The chancel arch springs from marble-columned console brackets. The chancel and sanctuary have stained vertical timber boarding below the sill band and a canted ribbed and panelled timber ceiling with decorative motifs stained into the panels; a band of glazed tiles runs at the wall head. The original communion rail is oak supported on decorative cast-iron uprights (a newer rail has been added at the chancel)
PRINCIPAL FIXTURES AND FITTINGS:
Pews and liturgical furniture: the pews, clergy seats and desks are original; they are of a simple, robust, design, executed in stained oak.
Pulpit and font: these are original to the church, made from white and brown marble; the columns echo the corbel brackets of the chancel arch.
Stained glass: the central light of the east window depicts the Annunciation and is dedicated to a former rector; it is dated 1926. One of the nave windows is a stained glass composition by Kempe and Co. This is a war memorial dedicated to the son of a former rector who fell in the First World War.

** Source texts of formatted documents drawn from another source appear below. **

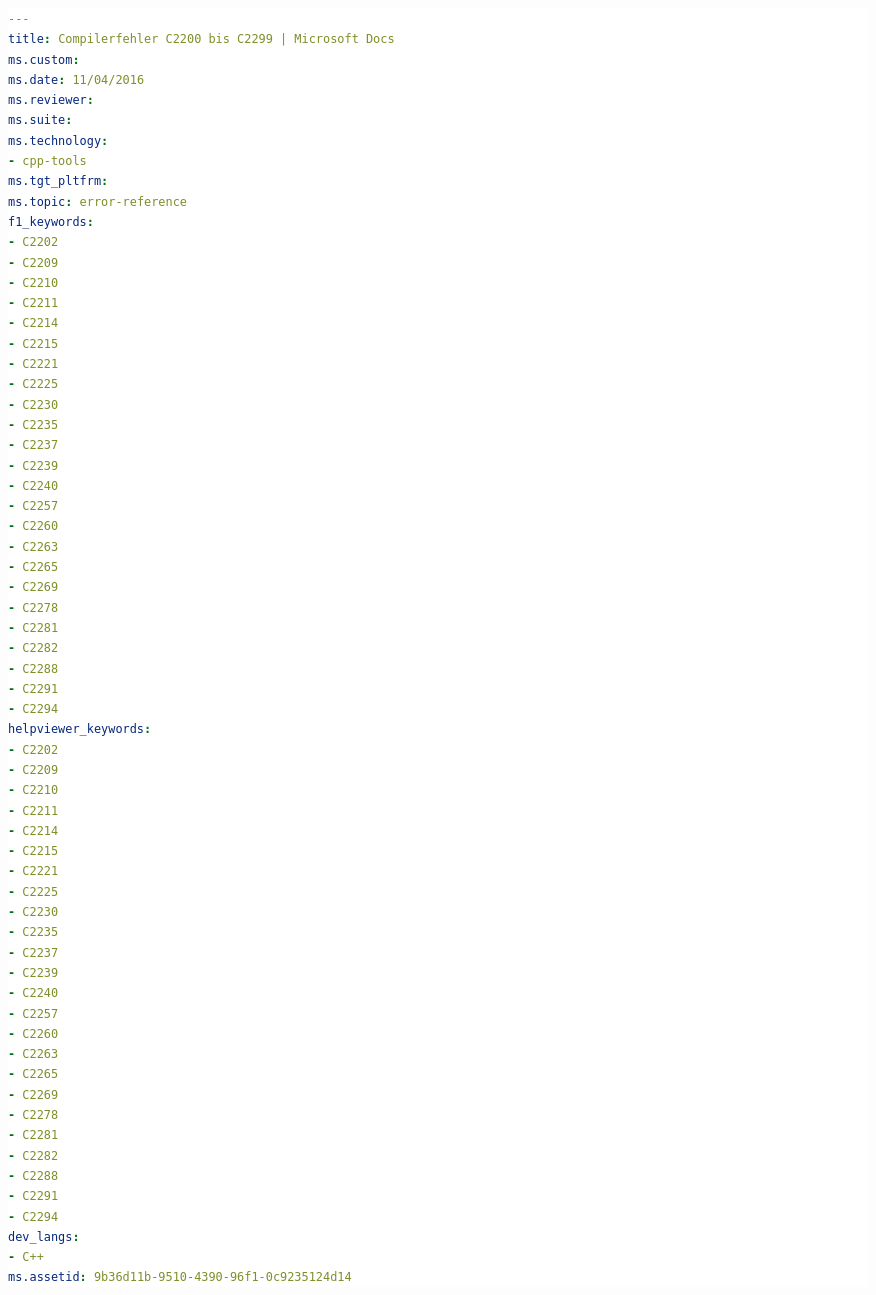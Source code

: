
 ```yaml
---
title: Compilerfehler C2200 bis C2299 | Microsoft Docs
ms.custom: 
ms.date: 11/04/2016
ms.reviewer: 
ms.suite: 
ms.technology:
- cpp-tools
ms.tgt_pltfrm: 
ms.topic: error-reference
f1_keywords:
- C2202
- C2209
- C2210
- C2211
- C2214
- C2215
- C2221
- C2225
- C2230
- C2235
- C2237
- C2239
- C2240
- C2257
- C2260
- C2263
- C2265
- C2269
- C2278
- C2281
- C2282
- C2288
- C2291
- C2294
helpviewer_keywords:
- C2202
- C2209
- C2210
- C2211
- C2214
- C2215
- C2221
- C2225
- C2230
- C2235
- C2237
- C2239
- C2240
- C2257
- C2260
- C2263
- C2265
- C2269
- C2278
- C2281
- C2282
- C2288
- C2291
- C2294
dev_langs:
- C++
ms.assetid: 9b36d11b-9510-4390-96f1-0c9235124d14
```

Reredos: this is stained hardwood and was carved by a former rector and was added in 1926.
Lighting: the nave is lit by oil-lamp chandeliers which have been converted to electricity.
This List entry has been amended to add the source for War Memorials Register. This source was not used in the compilation of this List entry but is added here as a guide for further reading, 27 October 2017.
St John the Baptist, Swalecliffe, was designed in 1875 by Robert Wheeler (1827/8-after 1891) and built by Cephus Foad of Whitstable. The church replaced an earlier medieval church, mentioned in the Domesday Monachorum of 1200, which was possibly Saxon in origin. Swalecliffe is situated between the seaside towns of Whitstable and Herne Bay and even by the turn of the C20 it remained a small hamlet with a population of only 160. However, during the course of the C20, it became built up with suburban development along the coast, and the church now survives as one of the few remaining historic buildings of the hamlet.
Wheeler was a reasonably prolific architect working mainly in Sussex and Kent, building, rebuilding and extending a number of churches, some of which are now listed. Wheeler is known both as Wheeler of Tunbridge Wells, and as Wheeler of Brenchley (a village near Tunbridge Wells). He is believed to have been in practice with J M Hooker in the early 1860s, based in Brenchley, and by the early 1870s he had his own practice in Tunbridge Wells. Other examples of Wheeler's ecclesiastical work include St Lawrence Church, Southminster, 1878 (Grade II) and Pembury Hospital Chapel, Kent, 1863-4 (Grade II).
The Church of St John the Baptist, Swalecliffe, built 1875 to the designs of the architect Robert Wheeler, is designated at Grade II for the following principal reasons:
* Quality of detail: though simple in plan and form, the detail of the building is consistently strong and well-executed;
* Use of materials: the varied materials are used to strong architectural effect, with muted, weathered, tones and rough texture to the exterior and crisp, bold, polychrome to the interior;
* Completeness of interior ensemble: the original fixtures and fittings of the church survive largely intact, including converted oil-lamp chandeliers, pews and liturgical furniture.